## Problem statement
What lines in the records include the string "Rayleigh"? Return each one.

## Data provided
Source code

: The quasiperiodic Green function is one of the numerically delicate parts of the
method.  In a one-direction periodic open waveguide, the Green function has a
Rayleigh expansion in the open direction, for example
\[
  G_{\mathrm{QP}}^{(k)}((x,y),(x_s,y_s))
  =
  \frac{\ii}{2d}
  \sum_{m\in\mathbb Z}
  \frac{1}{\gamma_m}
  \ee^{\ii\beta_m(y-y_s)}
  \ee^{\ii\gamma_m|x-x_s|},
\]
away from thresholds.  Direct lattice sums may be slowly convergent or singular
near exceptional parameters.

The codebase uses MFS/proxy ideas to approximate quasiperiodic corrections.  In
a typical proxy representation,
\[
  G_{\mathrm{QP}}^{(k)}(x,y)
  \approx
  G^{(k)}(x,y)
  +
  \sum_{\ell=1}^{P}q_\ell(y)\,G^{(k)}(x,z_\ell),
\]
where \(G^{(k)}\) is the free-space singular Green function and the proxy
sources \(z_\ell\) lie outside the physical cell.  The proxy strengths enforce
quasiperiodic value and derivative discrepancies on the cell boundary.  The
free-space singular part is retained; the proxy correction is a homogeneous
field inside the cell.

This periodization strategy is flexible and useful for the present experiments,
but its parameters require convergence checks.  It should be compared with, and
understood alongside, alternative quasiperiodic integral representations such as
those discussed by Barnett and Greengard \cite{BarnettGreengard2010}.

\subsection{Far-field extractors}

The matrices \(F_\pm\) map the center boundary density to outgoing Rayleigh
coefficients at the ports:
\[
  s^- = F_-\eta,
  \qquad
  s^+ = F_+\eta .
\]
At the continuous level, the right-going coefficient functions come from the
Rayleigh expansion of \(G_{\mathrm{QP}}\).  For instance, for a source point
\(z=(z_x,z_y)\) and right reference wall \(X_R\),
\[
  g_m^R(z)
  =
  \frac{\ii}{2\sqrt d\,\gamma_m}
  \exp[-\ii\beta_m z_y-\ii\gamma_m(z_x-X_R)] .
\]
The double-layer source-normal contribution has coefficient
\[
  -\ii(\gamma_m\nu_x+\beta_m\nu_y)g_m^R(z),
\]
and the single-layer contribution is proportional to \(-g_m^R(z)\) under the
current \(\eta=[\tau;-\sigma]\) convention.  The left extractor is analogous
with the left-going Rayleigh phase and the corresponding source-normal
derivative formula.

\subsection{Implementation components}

## The answer
Rayleigh expansion in the open direction, for example
The matrices \(F_\pm\) map the center boundary density to outgoing Rayleigh
Rayleigh expansion of \(G_{\mathrm{QP}}\).  For instance, for a source point
with the left-going Rayleigh phase and the corresponding source-normal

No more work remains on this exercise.